THE country’s trade-in-goods deficit in April widened to its highest in five months as exports and imports bounced back from a month of contraction.
Preliminary data from the Philippine Statistics Authority (PSA) showed the trade-in-goods balance — the difference between exports and imports — amounted to a $4.76 billion deficit in April, widening from the $3.44-billion shortfall recorded in the previous month, but still lower than the $4.83 deficit in April last year.
This was the widest trade gap in five months since the $4.77 billion deficit in November last year.
Total sales of Philippine-made goods increased by 26.4 percent year on year to $6.22 billion in April, a turnaround from the revised 7.3 percent drop in March and the 20.3 percent decline seen in the same period last year.
By value, export receipt in March was the highest level in five months or since the $6.23 billion in November last year.
Likewise, the country’s merchandise imports bounced back by 12.6 percent year on year to $10.98 billion in April.

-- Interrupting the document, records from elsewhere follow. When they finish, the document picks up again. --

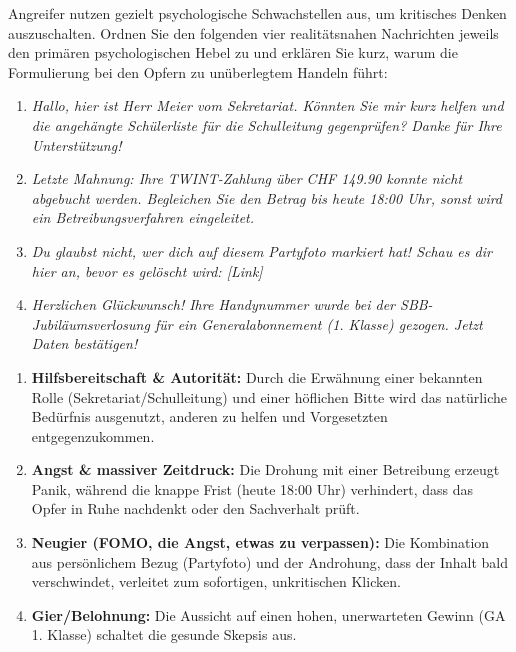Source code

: \documentclass[12pt,a4paper]{article}
\begin{document}
\begin{taskbox}
Angreifer nutzen gezielt psychologische Schwachstellen aus, um kritisches Denken auszuschalten. Ordnen Sie den folgenden vier realitätsnahen Nachrichten jeweils den primären psychologischen Hebel zu und erklären Sie kurz, warum die Formulierung bei den Opfern zu unüberlegtem Handeln führt:
\begin{enumerate}[label=\alph*)]
    \item \textit{Hallo, hier ist Herr Meier vom Sekretariat. Könnten Sie mir kurz helfen und die angehängte Schülerliste für die Schulleitung gegenprüfen? Danke für Ihre Unterstützung!}
    \item \textit{Letzte Mahnung: Ihre TWINT-Zahlung über CHF 149.90 konnte nicht abgebucht werden. Begleichen Sie den Betrag bis heute 18:00 Uhr, sonst wird ein Betreibungsverfahren eingeleitet.}
    \item \textit{Du glaubst nicht, wer dich auf diesem Partyfoto markiert hat! Schau es dir hier an, bevor es gelöscht wird: [Link]}
    \item \textit{Herzlichen Glückwunsch! Ihre Handynummer wurde bei der SBB-Jubiläumsverlosung für ein Generalabonnement (1. Klasse) gezogen. Jetzt Daten bestätigen!}
\end{enumerate}
\end{taskbox}

\begin{solutionbox}
\begin{enumerate}[label=\alph*)]
    \item \textbf{Hilfsbereitschaft \& Autorität:} Durch die Erwähnung einer bekannten Rolle (Sekretariat/Schulleitung) und einer höflichen Bitte wird das natürliche Bedürfnis ausgenutzt, anderen zu helfen und Vorgesetzten entgegenzukommen.
    \item \textbf{Angst \& massiver Zeitdruck:} Die Drohung mit einer Betreibung erzeugt Panik, während die knappe Frist (heute 18:00 Uhr) verhindert, dass das Opfer in Ruhe nachdenkt oder den Sachverhalt prüft.
    \item \textbf{Neugier (FOMO, die Angst, etwas zu verpassen):} Die Kombination aus persönlichem Bezug (Partyfoto) und der Androhung, dass der Inhalt bald verschwindet, verleitet zum sofortigen, unkritischen Klicken.
    \item \textbf{Gier/Belohnung:} Die Aussicht auf einen hohen, unerwarteten Gewinn (GA 1. Klasse) schaltet die gesunde Skepsis aus.
\end{enumerate}
\end{solutionbox}
\end{document}
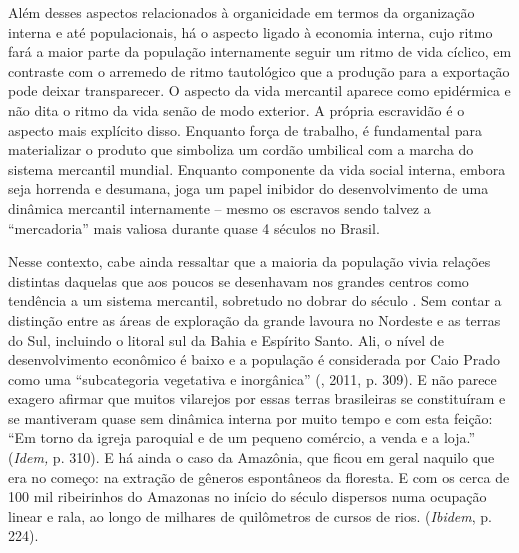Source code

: Além desses aspectos relacionados à organicidade em termos da
organização interna e até populacionais, há o aspecto ligado à economia
interna, cujo ritmo fará a maior parte da população internamente seguir
um ritmo de vida cíclico, em contraste com o arremedo de ritmo
tautológico que a produção para a exportação pode deixar transparecer. O
aspecto da vida mercantil aparece como epidérmica e não dita o ritmo da
vida senão de modo exterior. A própria escravidão é o aspecto mais
explícito disso. Enquanto força de trabalho, é fundamental para
materializar o produto que simboliza um cordão umbilical com a marcha do
sistema mercantil mundial. Enquanto componente da vida social interna,
embora seja horrenda e desumana, joga um papel inibidor do
desenvolvimento de uma dinâmica mercantil internamente -- mesmo os
escravos sendo talvez a ``mercadoria'' mais valiosa durante quase 4
séculos no Brasil.

Nesse contexto, cabe ainda ressaltar que a maioria da população vivia
relações distintas daquelas que aos poucos se desenhavam nos grandes
centros como tendência a um sistema mercantil, sobretudo no dobrar do
século . Sem contar a distinção entre as áreas de exploração da
grande lavoura no Nordeste e as terras do Sul, incluindo o litoral sul
da Bahia e Espírito Santo. Ali, o nível de desenvolvimento econômico é
baixo e a população é considerada por Caio Prado como uma ``subcategoria
vegetativa e inorgânica'' (, 2011, p. 309). E não parece exagero
afirmar que muitos vilarejos por essas terras brasileiras se
constituíram e se mantiveram quase sem dinâmica interna por muito tempo
e com esta feição: ``Em torno da igreja paroquial e de um pequeno
comércio, a venda e a loja.'' (\emph{Idem,} p. 310). E há ainda o caso
da Amazônia, que ficou em geral naquilo que era no começo: na extração
de gêneros espontâneos da floresta. E com os cerca de 100 mil
ribeirinhos do Amazonas no início do século  dispersos numa ocupação
linear e rala, ao longo de milhares de quilômetros de cursos de rios.
(\emph{Ibidem}, p. 224).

This was a turnaround from the 17.7 percent decline in the previous month and the 15 percent fall in April 2023.
Import bill in March, meanwhile, was the highest level in five months or since the $11 billion in November 2023.
The Development Budget Coordination Committee projects 3% and 4% growth in exports and imports, respectively, for this year. (Mariedel Irish U. Catilogo © Philippine Daily Inquirer)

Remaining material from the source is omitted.